So the next time I'm out photographing a con, I'll try not to assume every cosplayer knows how awesome s/he looks. I'll try to look up more, compliment more. I'll try to smile more. These are our safe spaces in the real world - or they should be -  and it's up to us to look out for each other.

If you've never been to a con, I hope you'll try one sometime. I hope you'll put on your most obscure geek shirt, or that crazy anime wig that's gathering dust in the closet, and go have fun. Nothing makes a place more welcoming than big smiles and a little silliness. And if you're a little shy or scared or awkward? Well, hey, at a con, so is everyone else. So go ahead and say hi. Compliment a costume. High-five a Deadpool. Take a chance and engage a little.
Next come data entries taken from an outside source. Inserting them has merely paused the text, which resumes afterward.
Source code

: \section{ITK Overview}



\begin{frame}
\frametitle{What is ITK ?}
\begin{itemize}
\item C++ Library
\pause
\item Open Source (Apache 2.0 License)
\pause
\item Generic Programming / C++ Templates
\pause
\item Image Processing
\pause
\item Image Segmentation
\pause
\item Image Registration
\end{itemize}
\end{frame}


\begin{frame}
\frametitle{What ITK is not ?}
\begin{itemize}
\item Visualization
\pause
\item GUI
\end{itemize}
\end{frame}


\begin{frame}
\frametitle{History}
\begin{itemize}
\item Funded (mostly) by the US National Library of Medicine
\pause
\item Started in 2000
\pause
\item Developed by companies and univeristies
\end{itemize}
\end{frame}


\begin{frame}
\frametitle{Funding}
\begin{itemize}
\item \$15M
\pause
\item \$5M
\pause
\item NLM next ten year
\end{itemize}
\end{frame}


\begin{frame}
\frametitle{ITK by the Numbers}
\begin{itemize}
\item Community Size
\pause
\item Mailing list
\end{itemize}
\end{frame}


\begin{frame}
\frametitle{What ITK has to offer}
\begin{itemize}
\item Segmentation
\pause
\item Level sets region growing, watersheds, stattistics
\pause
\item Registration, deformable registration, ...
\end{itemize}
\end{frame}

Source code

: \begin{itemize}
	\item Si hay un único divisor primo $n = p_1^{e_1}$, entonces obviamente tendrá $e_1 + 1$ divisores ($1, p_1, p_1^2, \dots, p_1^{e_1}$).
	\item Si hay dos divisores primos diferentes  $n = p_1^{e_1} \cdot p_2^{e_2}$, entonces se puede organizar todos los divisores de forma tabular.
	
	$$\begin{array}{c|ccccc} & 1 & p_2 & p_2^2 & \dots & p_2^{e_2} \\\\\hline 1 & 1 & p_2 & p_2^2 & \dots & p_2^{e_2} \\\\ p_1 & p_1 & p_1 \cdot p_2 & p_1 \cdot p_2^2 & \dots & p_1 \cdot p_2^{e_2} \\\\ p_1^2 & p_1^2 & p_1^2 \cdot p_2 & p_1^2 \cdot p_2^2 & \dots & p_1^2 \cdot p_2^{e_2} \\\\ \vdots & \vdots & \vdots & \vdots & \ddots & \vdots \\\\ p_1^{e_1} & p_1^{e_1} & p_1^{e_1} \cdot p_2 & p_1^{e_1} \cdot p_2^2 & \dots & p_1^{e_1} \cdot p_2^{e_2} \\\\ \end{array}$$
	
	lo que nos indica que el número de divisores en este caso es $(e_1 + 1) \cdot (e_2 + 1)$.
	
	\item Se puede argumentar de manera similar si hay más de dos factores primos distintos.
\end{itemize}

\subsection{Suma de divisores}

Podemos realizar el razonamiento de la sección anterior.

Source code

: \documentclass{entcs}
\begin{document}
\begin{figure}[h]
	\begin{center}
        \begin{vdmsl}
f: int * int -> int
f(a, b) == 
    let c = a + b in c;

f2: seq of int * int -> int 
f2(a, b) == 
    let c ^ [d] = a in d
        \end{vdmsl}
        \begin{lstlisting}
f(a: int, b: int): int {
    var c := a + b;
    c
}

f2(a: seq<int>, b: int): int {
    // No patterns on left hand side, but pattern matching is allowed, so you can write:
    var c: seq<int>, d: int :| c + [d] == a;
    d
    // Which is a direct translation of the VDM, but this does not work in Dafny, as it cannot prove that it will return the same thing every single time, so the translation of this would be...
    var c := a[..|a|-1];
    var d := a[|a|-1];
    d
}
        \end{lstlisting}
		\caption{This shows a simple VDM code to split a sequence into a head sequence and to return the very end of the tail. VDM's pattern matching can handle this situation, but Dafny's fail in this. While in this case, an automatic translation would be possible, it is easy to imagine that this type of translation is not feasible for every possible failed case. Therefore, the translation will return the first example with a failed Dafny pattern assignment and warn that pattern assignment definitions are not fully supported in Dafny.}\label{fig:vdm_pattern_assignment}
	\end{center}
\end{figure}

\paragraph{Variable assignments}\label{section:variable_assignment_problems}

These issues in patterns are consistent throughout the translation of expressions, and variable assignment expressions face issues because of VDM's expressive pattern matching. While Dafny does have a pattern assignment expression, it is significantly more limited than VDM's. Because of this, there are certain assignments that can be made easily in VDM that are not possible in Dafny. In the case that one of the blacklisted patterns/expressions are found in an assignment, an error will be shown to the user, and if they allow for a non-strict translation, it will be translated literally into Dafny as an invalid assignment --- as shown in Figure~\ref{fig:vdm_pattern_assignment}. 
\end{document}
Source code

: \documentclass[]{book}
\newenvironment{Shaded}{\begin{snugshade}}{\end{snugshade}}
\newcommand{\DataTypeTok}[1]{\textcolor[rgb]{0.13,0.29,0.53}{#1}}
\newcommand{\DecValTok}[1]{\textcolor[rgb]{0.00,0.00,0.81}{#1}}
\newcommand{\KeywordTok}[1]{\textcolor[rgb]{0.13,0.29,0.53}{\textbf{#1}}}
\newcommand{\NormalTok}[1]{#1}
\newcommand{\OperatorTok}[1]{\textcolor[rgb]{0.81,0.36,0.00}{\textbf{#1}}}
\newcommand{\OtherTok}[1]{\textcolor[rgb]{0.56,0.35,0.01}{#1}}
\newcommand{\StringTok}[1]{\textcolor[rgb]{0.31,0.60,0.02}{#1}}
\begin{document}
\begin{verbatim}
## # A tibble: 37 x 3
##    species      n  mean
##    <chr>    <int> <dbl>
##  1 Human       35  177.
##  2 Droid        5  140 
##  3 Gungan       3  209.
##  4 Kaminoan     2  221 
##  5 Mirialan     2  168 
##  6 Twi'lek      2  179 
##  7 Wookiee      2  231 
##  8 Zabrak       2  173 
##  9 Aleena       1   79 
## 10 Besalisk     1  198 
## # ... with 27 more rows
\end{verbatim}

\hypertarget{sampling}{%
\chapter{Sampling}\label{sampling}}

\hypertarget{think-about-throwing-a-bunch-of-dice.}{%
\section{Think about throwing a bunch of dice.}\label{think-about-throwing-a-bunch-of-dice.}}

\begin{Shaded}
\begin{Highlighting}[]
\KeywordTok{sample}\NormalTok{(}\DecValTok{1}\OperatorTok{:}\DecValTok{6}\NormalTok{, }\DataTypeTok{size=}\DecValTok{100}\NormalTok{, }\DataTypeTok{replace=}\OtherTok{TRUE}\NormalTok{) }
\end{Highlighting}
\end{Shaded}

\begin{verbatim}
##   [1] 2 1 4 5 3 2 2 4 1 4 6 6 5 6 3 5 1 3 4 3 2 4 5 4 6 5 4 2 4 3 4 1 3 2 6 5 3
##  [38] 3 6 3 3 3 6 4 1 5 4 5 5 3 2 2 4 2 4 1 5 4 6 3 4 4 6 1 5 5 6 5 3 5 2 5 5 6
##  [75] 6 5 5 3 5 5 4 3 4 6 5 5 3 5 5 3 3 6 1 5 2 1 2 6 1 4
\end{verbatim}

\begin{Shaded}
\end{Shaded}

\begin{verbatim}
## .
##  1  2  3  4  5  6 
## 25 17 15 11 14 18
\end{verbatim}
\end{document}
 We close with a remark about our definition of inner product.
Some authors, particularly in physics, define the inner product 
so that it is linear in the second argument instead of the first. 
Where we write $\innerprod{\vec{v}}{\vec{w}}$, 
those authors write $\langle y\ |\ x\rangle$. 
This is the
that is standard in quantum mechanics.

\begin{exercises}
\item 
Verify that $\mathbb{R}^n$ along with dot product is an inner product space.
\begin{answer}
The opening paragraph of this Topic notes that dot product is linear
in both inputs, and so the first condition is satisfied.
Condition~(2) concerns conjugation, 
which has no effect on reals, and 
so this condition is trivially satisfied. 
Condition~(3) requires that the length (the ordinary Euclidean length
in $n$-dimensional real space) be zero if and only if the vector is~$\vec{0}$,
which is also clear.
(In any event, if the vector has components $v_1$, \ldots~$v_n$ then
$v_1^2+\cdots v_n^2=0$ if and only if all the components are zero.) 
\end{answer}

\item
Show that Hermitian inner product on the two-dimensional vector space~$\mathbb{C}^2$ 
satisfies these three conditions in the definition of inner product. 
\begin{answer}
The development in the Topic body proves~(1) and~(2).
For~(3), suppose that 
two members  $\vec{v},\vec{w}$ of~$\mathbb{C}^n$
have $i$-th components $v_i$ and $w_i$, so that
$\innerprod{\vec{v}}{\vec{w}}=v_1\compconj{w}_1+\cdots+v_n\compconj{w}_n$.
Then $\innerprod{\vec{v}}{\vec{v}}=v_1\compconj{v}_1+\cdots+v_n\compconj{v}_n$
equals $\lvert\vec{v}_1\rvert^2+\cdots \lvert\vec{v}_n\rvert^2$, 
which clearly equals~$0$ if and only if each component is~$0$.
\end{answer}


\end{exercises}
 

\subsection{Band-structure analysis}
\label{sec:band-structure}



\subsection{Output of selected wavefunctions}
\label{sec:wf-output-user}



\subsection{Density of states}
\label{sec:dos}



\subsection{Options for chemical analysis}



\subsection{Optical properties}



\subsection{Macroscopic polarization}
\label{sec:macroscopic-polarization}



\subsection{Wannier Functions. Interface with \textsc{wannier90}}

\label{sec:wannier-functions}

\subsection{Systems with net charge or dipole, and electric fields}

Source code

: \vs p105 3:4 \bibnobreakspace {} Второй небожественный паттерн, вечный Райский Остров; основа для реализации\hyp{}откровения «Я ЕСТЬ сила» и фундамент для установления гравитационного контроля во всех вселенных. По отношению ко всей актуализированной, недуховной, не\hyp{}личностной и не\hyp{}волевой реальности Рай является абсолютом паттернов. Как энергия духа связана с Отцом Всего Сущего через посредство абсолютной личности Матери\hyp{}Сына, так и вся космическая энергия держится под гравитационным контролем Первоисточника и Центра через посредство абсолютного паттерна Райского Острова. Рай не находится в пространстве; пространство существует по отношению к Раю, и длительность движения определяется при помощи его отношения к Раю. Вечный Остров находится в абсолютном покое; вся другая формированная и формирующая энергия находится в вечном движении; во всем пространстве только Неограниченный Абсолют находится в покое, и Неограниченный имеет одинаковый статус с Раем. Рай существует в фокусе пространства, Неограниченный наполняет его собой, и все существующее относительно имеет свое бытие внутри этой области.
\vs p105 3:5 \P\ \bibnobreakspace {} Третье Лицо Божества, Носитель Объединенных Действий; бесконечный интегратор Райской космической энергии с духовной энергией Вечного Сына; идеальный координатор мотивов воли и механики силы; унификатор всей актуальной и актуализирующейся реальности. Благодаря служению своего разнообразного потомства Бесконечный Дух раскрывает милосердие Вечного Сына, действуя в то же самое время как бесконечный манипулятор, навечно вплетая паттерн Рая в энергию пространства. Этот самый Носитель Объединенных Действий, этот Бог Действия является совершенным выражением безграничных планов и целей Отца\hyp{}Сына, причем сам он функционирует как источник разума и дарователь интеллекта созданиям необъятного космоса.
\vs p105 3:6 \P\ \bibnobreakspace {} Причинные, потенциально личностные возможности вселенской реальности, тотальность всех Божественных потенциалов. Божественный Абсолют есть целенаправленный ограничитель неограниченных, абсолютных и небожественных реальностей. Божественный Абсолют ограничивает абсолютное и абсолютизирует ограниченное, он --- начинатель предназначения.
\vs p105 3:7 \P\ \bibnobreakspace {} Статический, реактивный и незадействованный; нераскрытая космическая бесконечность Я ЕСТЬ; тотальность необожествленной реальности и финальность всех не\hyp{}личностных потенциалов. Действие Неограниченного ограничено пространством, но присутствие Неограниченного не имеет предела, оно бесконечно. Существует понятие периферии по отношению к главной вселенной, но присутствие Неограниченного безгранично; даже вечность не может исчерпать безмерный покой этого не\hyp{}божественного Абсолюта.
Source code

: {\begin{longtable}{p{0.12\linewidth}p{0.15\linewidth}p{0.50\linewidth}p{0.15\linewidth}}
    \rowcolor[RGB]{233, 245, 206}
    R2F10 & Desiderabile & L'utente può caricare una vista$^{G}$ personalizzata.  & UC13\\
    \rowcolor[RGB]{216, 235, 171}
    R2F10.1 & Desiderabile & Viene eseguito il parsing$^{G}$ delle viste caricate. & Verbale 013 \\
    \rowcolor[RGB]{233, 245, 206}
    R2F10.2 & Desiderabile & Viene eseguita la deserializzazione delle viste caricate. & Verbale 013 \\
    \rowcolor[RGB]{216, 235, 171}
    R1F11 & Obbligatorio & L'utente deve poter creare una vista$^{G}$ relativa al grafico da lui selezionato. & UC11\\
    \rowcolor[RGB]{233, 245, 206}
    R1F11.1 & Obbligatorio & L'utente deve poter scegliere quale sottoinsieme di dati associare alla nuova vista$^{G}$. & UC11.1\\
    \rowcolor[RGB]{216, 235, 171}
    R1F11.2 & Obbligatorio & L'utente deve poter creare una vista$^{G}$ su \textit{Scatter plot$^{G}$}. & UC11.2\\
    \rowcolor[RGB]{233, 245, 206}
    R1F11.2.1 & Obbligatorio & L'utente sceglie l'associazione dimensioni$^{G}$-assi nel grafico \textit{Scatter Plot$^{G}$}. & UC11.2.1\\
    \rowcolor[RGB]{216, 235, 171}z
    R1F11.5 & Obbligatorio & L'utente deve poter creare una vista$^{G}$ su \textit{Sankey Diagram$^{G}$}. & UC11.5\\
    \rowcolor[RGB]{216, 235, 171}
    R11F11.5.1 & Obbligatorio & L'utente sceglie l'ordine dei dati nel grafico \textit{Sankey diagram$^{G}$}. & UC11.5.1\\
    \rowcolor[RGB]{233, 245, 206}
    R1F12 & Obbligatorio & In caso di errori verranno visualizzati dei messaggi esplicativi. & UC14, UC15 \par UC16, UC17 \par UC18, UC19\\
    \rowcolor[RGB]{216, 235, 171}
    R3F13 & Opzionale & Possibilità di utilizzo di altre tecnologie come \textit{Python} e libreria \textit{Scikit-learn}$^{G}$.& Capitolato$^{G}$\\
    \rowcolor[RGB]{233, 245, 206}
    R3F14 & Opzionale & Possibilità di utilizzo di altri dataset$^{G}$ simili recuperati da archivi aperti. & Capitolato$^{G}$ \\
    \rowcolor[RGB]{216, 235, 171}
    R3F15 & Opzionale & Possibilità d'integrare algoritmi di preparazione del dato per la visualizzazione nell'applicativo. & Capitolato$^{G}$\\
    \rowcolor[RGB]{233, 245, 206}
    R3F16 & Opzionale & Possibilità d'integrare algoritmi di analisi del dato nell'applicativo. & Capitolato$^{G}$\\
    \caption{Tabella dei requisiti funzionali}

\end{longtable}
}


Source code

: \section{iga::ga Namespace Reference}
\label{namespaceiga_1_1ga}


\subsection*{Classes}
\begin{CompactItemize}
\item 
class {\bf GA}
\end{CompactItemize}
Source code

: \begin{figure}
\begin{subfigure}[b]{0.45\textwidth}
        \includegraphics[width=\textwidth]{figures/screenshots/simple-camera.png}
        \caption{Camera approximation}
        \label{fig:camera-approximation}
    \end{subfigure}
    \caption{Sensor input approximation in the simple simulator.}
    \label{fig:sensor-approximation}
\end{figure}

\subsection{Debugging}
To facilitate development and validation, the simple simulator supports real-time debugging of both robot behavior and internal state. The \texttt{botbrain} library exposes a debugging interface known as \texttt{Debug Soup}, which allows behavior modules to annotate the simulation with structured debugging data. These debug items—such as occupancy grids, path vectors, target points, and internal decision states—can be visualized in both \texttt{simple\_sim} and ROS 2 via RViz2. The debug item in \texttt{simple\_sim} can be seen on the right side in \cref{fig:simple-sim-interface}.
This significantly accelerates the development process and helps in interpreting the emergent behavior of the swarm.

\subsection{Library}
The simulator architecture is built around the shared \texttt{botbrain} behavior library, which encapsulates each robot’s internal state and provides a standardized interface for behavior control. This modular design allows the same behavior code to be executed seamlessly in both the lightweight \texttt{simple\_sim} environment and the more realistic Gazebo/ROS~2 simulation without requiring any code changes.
Be brave.

Let's bring what we have here on Epbot and on FOE into the real world.

And hey, if you ever see a pretty girl in a big ballgown and a feathered hair piece, go say hi for me.



****


P.S.
I needed a picture for this post so I googled "rainbow unicorn onesie" and it did NOT disappoint:




64 comments:

  1. *Big virtual hugs* to both of you (and anyone else who needs it <3). I haven't been to many cons in my life, but I hope that I have been giving of good vibes and been positive when asking for photos. I will certainly make sure that I am going forward :).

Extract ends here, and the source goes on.